Figure 1 depicts the exponential growth of transistors per chip since the introduction of the personal computer (PC) in 1981. However, the scaling and growth in complexity does not affect all properties likewise which causes new problems and challenges that need to be faced at various abstraction levels and in different design steps.

In the following a few examples are given which illustrate some of the problems connected to nanotechnology. Power consumption has been increasing similarly to the integration density and has reached unacceptable levels. Thereby, leakage and subthreshold currents, which have formerly been of rather small impact, will soon dominate the overall power consumption. This does not just endanger the runtime of mobile devices but also further increases the power density to prohibitive levels. Moreover, the wire delay, especially that of global wires in higher metal layers, does not scale well and will determine the system performance. Hence, in combination with large chip size and high frequencies, the implementation of synchronous designs will be very hard and demands additional area and power consumption. The clock generation and distribution will thereby limit the area of synchronous modules within integrated circuits to an acceptable size.
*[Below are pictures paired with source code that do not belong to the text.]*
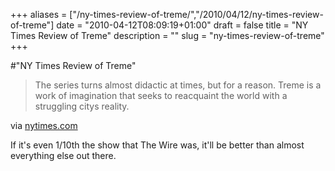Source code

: +++
aliases = ["/ny-times-review-of-treme/","/2010/04/12/ny-times-review-of-treme"]
date = "2010-04-12T08:09:19+01:00"
draft = false
title = "NY Times Review of Treme"
description = ""
slug = "ny-times-review-of-treme"
+++

#"NY Times Review of Treme"


 <div class="posterous_bookmarklet_entry">
 <blockquote class="posterous_short_quote">The series turns almost didactic at times, but for a reason. Treme is a work of imagination that seeks to reacquaint the world with a struggling citys reality.</blockquote>

<div class="posterous_quote_citation">via <a href="http://www.nytimes.com/2010/04/09/arts/television/09treme.html?pagewanted=2">nytimes.com</a></div>
 <p>If it's even 1/10th the show that The Wire was, it'll be better than almost everything else out there.</p></div>
 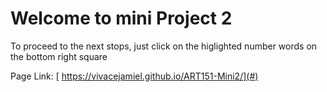 # Welcome to mini Project 2

To proceed to the next stops, just click on the higlighted number words on the bottom right square

Page Link: [ https://vivacejamiel.github.io/ART151-Mini2/](#) 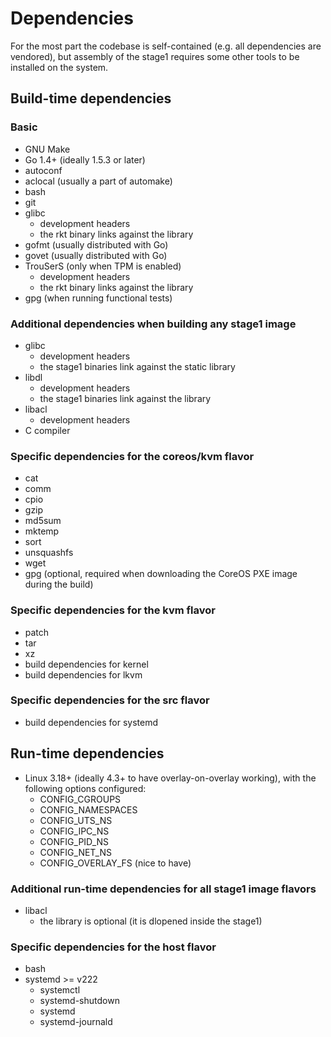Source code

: # Dependencies

For the most part the codebase is self-contained (e.g. all dependencies are vendored), but assembly of the stage1 requires some other tools to be installed on the system.

## Build-time dependencies

### Basic

* GNU Make
* Go 1.4+ (ideally 1.5.3 or later)
* autoconf
* aclocal (usually a part of automake)
* bash
* git
* glibc
  * development headers
  * the rkt binary links against the library
* gofmt (usually distributed with Go)
* govet (usually distributed with Go)
* TrouSerS (only when TPM is enabled)
  * development headers
  * the rkt binary links against the library
* gpg (when running functional tests)

### Additional dependencies when building any stage1 image

* glibc
  * development headers
  * the stage1 binaries link against the static library
* libdl
  * development headers
  * the stage1 binaries link against the library
* libacl
  * development headers
* C compiler

### Specific dependencies for the coreos/kvm flavor

* cat
* comm
* cpio
* gzip
* md5sum
* mktemp
* sort
* unsquashfs
* wget
* gpg (optional, required when downloading the CoreOS PXE image during the build)

### Specific dependencies for the kvm flavor

* patch
* tar
* xz
* build dependencies for kernel
* build dependencies for lkvm

### Specific dependencies for the src flavor

* build dependencies for systemd

## Run-time dependencies

* Linux 3.18+ (ideally 4.3+ to have overlay-on-overlay working), with the following options configured:
  * CONFIG_CGROUPS
  * CONFIG_NAMESPACES
  * CONFIG_UTS_NS
  * CONFIG_IPC_NS
  * CONFIG_PID_NS
  * CONFIG_NET_NS
  * CONFIG_OVERLAY_FS (nice to have)

### Additional run-time dependencies for all stage1 image flavors

* libacl
  * the library is optional (it is dlopened inside the stage1)

### Specific dependencies for the host flavor

* bash
* systemd >= v222
  * systemctl
  * systemd-shutdown
  * systemd
  * systemd-journald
However, such issues can also be recognized on the architectural level and during implementation. One example is the memory-bottleneck which describes the fact that it takes up to several hundred clock cycles to access the memory while computation stalls. Admittedly, this effect can be mitigated by deploying multi-level cache, run-ahead execution or adaptive memory scheduling, but again, only at the price of extra area and power dissipation. Finally, the productivity for designing integrated circuits can not keep up with the rising logic complexity which is generally described as the design-productivity-gap (see figure 1). This leads to increasing costs and time to market as well as to degradation of product quality.
There is a large number of further issues ─ e.g. electromigration, crosstalk, soft errors, parameter variations, verification, scalability, re-use ─ that can not be covered briefly but need to be considered thoroughly during system design.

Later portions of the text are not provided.